Beispiele siehe hier und auch hier ab ca. Seite 32. 
Gruß Stephan


----------



## Rechenknecht (19 Juli 2003)

Streitsüchtig schrieb:
			
		

> :evil:
> Statt dessen habe ich Post von Intrum bekommen mit zusätliche Inkassokosten von 23,00 Euro (30 % !!!).


Bei mir ist die Grundforderung 25 EUR für 13 sec. und eine Inkassogebühr von 14,38 EUR. Das macht 57,5 %.


----------



## Anonymous (19 Juli 2003)

*Ein passendes Urteil*

Bei nur 13 Sekunden Verbindungsdauer kann man es ja eventuell mit diesem Urteil versuchen. 
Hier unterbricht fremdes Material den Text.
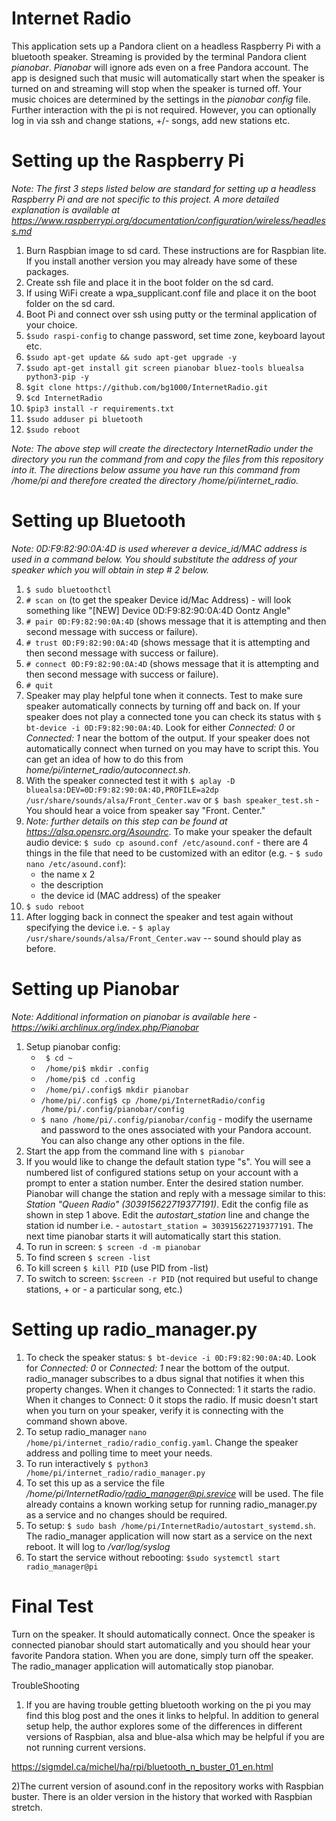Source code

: Internet Radio
==============
This application sets up a Pandora client on a headless Raspberry Pi with a bluetooth speaker.  Streaming is provided by the terminal Pandora client *pianobar*. *Pianobar* will ignore ads even on a free Pandora account. The app is designed such that music will automatically start when the speaker is turned on and streaming will stop when the speaker is turned off.  Your music choices are determined by the settings in the *pianobar* *config* file. Further interaction with the pi is not required.  However, you can optionally log in via ssh and change stations, +/- songs, add new stations etc.

Setting up the Raspberry Pi
===========================
*Note: The first 3 steps listed below are standard for setting up a headless Raspberry Pi and are not specific to this project.  A more detailed explanation is available at https://www.raspberrypi.org/documentation/configuration/wireless/headless.md*

1. Burn Raspbian image to sd card. These instructions are for Raspbian lite. If you install another version you may already have some of these packages.
2. Create ssh file and place it in the boot folder on the sd card.
3. If using WiFi create a wpa_supplicant.conf file and place it on the boot folder on the sd card.
4. Boot Pi and connect over ssh using putty or the terminal application of your choice.
5. `$sudo raspi-config` to change password, set time zone, keyboard layout etc.
6. `$sudo apt-get update && sudo apt-get upgrade -y`
7. `$sudo apt-get install git screen pianobar bluez-tools bluealsa python3-pip -y`
8. `$git clone https://github.com/bg1000/InternetRadio.git`
9. `$cd InternetRadio`
10. `$pip3 install -r requirements.txt`
11. `$sudo adduser pi bluetooth`
12. `$sudo reboot`

*Note: The above step will create the directectory InternetRadio under the directory you run the command from and copy the files from this repository into it.  The directions below assume you have run this command from /home/pi and therefore created the directory /home/pi/internet_radio.*

Setting up Bluetooth
====================

*Note: 0D:F9:82:90:0A:4D is used wherever a device_id/MAC address is used in a command below.  You should substitute the address of your speaker which you will obtain in step # 2 below.*

1. `$ sudo bluetoothctl`
2. `# scan on` (to get the speaker Device id/Mac Address) - will look something like "[NEW] Device 0D:F9:82:90:0A:4D Oontz Angle"
3. `# pair 0D:F9:82:90:0A:4D` (shows message that it is attempting and then second message with success or failure).
4. `# trust 0D:F9:82:90:0A:4D` (shows message that it is attempting and then second message with success or failure).
5. `# connect 0D:F9:82:90:0A:4D` (shows message that it is attempting and then second message with success or failure).
6. `# quit`
7. Speaker may play helpful tone when it connects. Test to make sure speaker automatically connects by turning off and back on. If your speaker does not play a connected tone you can check its status with `$ bt-device -i 0D:F9:82:90:0A:4D`. Look for either *Connected: 0* or *Connected: 1* near the bottom of the output. If your speaker does not automatically connect when turned on you may have to script this.  You can get an idea of how to do this from *home/pi/internet_radio/autoconnect.sh*.
8. With the speaker connected test it with `$ aplay -D bluealsa:DEV=0D:F9:82:90:0A:4D,PROFILE=a2dp /usr/share/sounds/alsa/Front_Center.wav` or `$ bash speaker_test.sh` - You should hear a voice from speaker say "Front. Center."
9. *Note: further details on this step can be found at https://alsa.opensrc.org/Asoundrc*. To make your speaker the default audio device: `$ sudo cp asound.conf /etc/asound.conf` - there are 4 things in the file that need to be customized with an editor (e.g. - `$ sudo nano /etc/asound.conf`):
   - the name x 2
   - the description
   - the device id (MAC address) of the speaker
10. `$ sudo reboot`
11. After logging back in connect the speaker and test again without specifying the device i.e. -  `$ aplay /usr/share/sounds/alsa/Front_Center.wav` -- sound should play as before.

Setting up Pianobar
===================
*Note: Additional information on pianobar is available here - https://wiki.archlinux.org/index.php/Pianobar*
1. Setup pianobar config:
   - ` $ cd ~`
   - ` /home/pi$ mkdir .config`
   - ` /home/pi$ cd .config`
   - ` /home/pi/.config$ mkdir pianobar`
   - `/home/pi/.config$ cp /home/pi/InternetRadio/config /home/pi/.config/pianobar/config`
   - `$ nano /home/pi/.config/pianobar/config` - modify the username and password to the ones associated with your Pandora account.  You can also change any other options in the file.
2. Start the app from the command line with `$ pianobar`
3. If you would like to change the default station type "s".  You will see a numbered list of configured stations setup on your account with a prompt to enter a station number. Enter the desired station number.  Pianobar will change the station and reply with a message similar to this: *Station "Queen Radio" (303915622719377191)*. Edit the config file as shown in step 1 above. Edit the *autostart_station* line and change the station id number i.e. - `autostart_station = 303915622719377191`. The next time pianobar starts it will automatically start this station.
4. To run in screen: `$ screen -d -m pianobar`
5. To find screen `$ screen -list`
6. To kill screen `$ kill PID` (use PID from -list)
7. To switch to screen: `$screen -r PID` (not required but useful to change stations, + or - a particular song, etc.)

Setting up radio_manager.py
===========================

1. To check the speaker status: `$ bt-device -i 0D:F9:82:90:0A:4D`.  Look for *Connected: 0* or *Connected: 1* near the bottom of the output. radio_manager subscribes to a dbus signal that notifies it when this property changes.  When it changes to Connected: 1 it starts the radio.  When it changes to Connect: 0 it stops the radio. If music doesn't start when you turn on your speaker, verify it is connecting with the command shown above.
3. To setup radio_manager `nano /home/pi/internet_radio/radio_config.yaml`.  Change the speaker address and polling time to meet your needs.
4. To run interactively `$ python3 /home/pi/internet_radio/radio_manager.py`
5. To set this up as a service the file */home/pi/InternetRadio/radio_manager@pi.srevice* will be used.  The file already contains a known working setup for running radio_manager.py as a service and no changes should be required.
6. To setup: `$ sudo bash /home/pi/InternetRadio/autostart_systemd.sh`. The radio_manager application will now start as a service on the next reboot.  It will log to */var/log/syslog*
7. To start the service without rebooting: `$sudo systemctl start radio_manager@pi`

Final Test
==========

Turn on the speaker.  It should automatically connect. Once the speaker is connected pianobar should start automatically and you should hear your favorite Pandora station. When you are done, simply turn off the speaker.  The radio_manager application will automatically stop pianobar.

TroubleShooting
1) If you are having trouble getting bluetooth working on the pi you may find this blog post and the ones it links to helpful. In addition to general setup help, the author explores some of the differences in different versions of Raspbian, alsa and blue-alsa which may be helpful if you are not running current versions.

https://sigmdel.ca/michel/ha/rpi/bluetooth_n_buster_01_en.html

2)The current version of asound.conf in the repository works with Raspbian buster.  There is an older version in the history that worked with Raspbian stretch.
http://www.dialerundrecht.de/Entscheidungen/aghildesheim090703.htm

AMTSGERICHT HILDESHEIM

                         URTEIL 
                         21 C 170/03
                         hat das Amtsgericht Hildesheim im
                         schriftlichen Verfahren nach § 495 a ZPO
                         aufgrund der bis zum 25. Juni 2003
                         eingegangenen Schriftsätze durch den
                         Richter am Amtsgericht (...) für Recht
                         erkannt: 
                         1.) Die Klage wird abgewiesen. 

                         2.) Die Kosten des Rechtsstreits werden der
                         Klägerin auferlegt. 

                         3.) Das Urteil ist vorläufig vollstreckbar. 

                         Die Berufung wird nicht zugelassen. 

                                  Entscheidungsgründe:

                         Von der Darstellung des Tatbestandes
                         wird gemäß § 313 a ZPO abgesehen. 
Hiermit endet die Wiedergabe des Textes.